====== Information shown ======

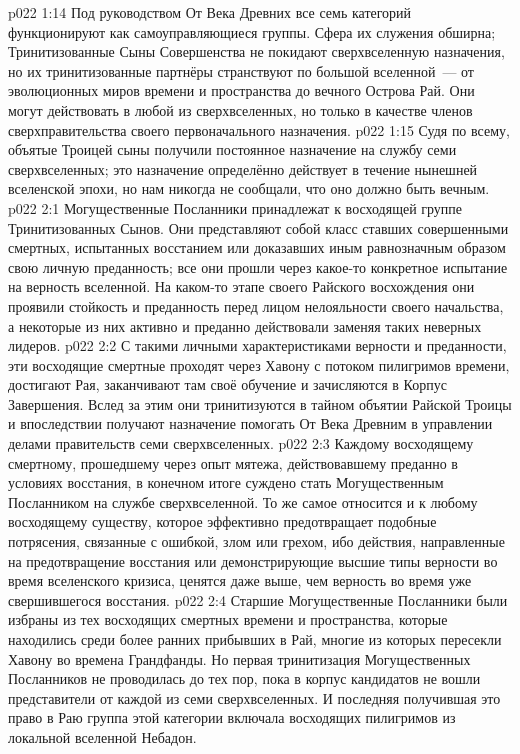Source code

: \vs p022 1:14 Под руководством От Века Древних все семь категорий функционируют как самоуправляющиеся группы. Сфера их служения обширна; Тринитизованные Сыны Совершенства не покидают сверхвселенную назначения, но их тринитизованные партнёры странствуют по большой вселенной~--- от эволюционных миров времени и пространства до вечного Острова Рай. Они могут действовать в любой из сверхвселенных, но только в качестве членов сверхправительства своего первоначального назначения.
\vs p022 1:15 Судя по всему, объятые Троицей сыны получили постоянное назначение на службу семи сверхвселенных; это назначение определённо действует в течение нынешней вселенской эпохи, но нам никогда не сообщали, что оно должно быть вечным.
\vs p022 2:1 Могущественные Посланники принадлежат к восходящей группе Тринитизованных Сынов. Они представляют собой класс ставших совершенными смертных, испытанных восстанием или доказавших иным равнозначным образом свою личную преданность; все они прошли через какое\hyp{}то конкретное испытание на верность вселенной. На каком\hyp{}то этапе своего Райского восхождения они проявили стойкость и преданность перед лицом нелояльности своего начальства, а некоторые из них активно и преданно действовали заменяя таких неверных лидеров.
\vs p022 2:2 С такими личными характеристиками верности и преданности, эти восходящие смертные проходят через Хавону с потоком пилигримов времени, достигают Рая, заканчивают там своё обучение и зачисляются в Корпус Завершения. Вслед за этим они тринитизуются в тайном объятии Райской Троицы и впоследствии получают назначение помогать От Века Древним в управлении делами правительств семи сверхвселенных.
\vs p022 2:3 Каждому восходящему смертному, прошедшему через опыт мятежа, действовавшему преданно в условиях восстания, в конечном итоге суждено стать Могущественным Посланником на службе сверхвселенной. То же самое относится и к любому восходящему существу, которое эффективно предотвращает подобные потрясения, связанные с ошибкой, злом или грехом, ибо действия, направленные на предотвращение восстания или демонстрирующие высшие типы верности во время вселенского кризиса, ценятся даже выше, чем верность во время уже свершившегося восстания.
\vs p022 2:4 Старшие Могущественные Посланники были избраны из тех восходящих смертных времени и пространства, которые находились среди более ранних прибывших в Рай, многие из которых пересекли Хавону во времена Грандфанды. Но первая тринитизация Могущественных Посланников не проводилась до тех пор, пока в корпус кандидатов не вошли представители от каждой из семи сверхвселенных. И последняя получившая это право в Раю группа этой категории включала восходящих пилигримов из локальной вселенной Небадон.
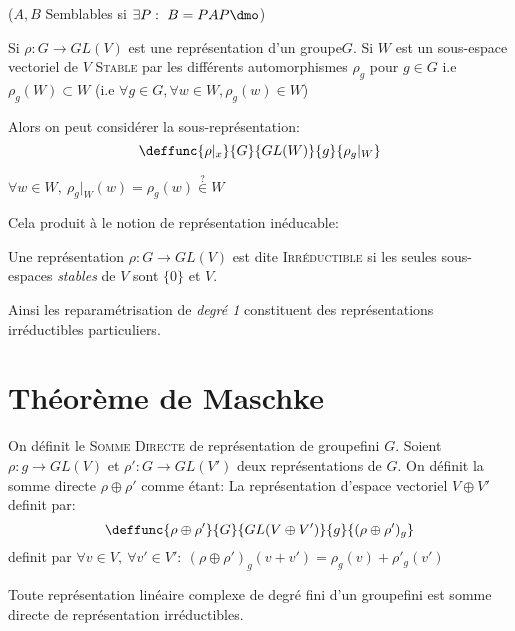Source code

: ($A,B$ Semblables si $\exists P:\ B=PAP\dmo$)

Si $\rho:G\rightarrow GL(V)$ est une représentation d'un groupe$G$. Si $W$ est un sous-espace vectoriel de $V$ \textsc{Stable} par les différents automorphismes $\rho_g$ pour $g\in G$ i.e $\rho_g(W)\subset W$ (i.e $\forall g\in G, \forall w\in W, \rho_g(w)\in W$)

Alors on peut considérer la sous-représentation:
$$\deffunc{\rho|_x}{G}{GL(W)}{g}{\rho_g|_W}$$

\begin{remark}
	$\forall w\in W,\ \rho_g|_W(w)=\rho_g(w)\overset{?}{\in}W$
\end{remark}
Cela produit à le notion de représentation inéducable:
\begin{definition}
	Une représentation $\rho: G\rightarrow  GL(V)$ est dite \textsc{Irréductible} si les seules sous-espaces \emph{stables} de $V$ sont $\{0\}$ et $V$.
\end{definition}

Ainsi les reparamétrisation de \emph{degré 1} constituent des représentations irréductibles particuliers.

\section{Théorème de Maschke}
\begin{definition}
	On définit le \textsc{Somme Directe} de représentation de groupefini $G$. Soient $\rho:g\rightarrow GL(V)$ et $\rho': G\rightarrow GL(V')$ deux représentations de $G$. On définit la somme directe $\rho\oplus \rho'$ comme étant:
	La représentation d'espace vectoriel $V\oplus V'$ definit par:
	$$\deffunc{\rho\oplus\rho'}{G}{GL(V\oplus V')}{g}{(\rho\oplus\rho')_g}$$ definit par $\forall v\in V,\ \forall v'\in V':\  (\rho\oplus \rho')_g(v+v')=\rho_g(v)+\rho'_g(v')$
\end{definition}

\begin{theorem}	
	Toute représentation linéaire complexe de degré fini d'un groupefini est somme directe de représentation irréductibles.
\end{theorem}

======
====== Information shown ======

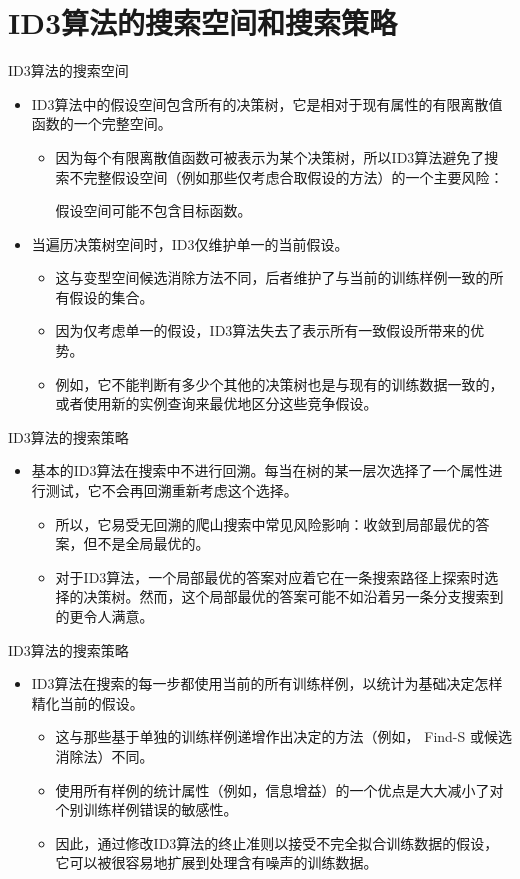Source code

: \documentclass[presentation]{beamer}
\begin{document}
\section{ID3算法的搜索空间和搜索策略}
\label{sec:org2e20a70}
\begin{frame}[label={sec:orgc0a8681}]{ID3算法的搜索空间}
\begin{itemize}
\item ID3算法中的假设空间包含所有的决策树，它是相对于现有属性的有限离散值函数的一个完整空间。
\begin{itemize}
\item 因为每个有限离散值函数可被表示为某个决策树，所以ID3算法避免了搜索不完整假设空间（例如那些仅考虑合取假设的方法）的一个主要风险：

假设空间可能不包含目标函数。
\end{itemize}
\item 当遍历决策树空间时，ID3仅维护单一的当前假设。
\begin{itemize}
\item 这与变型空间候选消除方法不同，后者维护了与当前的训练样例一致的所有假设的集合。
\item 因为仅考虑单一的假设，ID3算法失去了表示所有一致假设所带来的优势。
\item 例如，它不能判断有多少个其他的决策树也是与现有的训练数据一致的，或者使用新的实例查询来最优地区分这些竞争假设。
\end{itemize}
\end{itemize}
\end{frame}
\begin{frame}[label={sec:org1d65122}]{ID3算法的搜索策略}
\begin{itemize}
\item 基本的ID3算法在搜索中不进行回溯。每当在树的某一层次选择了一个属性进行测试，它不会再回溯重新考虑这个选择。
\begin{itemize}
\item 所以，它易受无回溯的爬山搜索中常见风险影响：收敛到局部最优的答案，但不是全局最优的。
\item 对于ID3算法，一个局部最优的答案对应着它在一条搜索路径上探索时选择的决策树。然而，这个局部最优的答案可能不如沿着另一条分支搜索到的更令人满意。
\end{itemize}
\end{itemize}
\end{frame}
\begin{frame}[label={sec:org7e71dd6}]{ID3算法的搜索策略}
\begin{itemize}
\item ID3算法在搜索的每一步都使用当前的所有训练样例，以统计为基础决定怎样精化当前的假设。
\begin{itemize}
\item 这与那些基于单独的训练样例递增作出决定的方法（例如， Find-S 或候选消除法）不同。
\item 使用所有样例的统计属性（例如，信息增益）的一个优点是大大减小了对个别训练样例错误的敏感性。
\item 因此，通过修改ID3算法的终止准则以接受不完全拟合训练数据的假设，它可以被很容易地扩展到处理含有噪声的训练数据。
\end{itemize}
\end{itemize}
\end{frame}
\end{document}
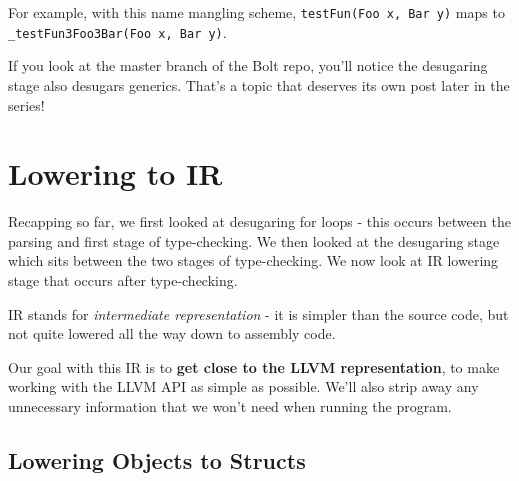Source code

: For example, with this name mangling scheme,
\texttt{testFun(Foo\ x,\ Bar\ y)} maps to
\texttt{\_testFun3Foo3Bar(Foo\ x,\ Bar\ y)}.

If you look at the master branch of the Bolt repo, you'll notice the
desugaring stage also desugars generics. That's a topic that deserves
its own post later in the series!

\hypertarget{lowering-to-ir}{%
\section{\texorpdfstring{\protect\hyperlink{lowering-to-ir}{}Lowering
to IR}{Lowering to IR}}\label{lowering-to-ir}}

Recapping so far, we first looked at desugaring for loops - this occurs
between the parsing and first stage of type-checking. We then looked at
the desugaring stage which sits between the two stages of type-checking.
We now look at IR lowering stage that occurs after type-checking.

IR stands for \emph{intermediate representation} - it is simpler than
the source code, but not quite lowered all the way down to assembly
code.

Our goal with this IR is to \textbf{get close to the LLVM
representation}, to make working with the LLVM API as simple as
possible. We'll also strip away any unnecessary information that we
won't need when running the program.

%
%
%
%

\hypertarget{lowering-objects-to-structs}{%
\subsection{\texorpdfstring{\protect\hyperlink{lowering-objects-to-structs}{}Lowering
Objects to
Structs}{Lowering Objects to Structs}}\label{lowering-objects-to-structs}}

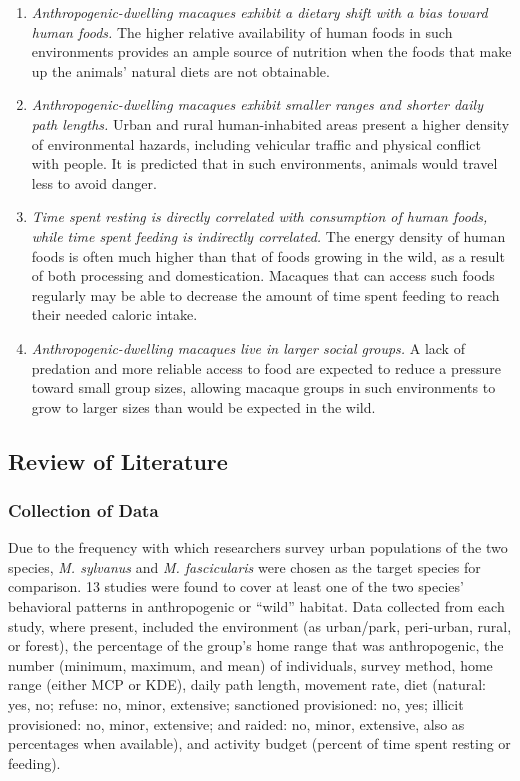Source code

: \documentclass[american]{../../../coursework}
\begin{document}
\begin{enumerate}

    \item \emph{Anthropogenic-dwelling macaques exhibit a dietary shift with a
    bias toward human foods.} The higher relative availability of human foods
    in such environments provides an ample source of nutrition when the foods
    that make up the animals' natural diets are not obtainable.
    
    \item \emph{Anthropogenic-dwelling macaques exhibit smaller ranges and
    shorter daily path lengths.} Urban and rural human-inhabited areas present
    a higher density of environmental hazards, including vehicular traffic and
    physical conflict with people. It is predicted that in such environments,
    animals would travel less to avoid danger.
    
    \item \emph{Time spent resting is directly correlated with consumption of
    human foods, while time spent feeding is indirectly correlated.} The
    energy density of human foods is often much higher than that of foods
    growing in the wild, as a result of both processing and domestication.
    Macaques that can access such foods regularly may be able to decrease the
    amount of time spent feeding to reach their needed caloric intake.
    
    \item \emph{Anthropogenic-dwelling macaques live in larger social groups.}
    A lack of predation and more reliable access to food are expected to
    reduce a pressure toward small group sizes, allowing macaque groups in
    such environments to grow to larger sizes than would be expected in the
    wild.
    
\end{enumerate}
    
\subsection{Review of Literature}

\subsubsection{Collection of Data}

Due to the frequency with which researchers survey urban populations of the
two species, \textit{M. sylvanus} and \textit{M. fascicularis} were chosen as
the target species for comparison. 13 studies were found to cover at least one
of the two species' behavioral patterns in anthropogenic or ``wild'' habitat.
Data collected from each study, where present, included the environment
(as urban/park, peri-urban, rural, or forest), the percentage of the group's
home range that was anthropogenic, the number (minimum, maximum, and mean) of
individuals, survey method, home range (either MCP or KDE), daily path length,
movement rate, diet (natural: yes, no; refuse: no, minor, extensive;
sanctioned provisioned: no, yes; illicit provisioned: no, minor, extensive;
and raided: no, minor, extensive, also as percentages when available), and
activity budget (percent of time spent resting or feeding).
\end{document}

======

The listing above holds a line with "Macaques that can" and a line with "(as urban/park, peri-urban, rural, or". Print the stretch from the first through the second, exactly and alone.

▸ **The completed task**:
    Macaques that can access such foods regularly may be able to decrease the
    amount of time spent feeding to reach their needed caloric intake.
    
    \item \emph{Anthropogenic-dwelling macaques live in larger social groups.}
    A lack of predation and more reliable access to food are expected to
    reduce a pressure toward small group sizes, allowing macaque groups in
    such environments to grow to larger sizes than would be expected in the
    wild.
    
\end{enumerate}
    
\subsection{Review of Literature}

\subsubsection{Collection of Data}

Due to the frequency with which researchers survey urban populations of the
two species, \textit{M. sylvanus} and \textit{M. fascicularis} were chosen as
the target species for comparison. 13 studies were found to cover at least one
of the two species' behavioral patterns in anthropogenic or ``wild'' habitat.
Data collected from each study, where present, included the environment
(as urban/park, peri-urban, rural, or forest), the percentage of the group's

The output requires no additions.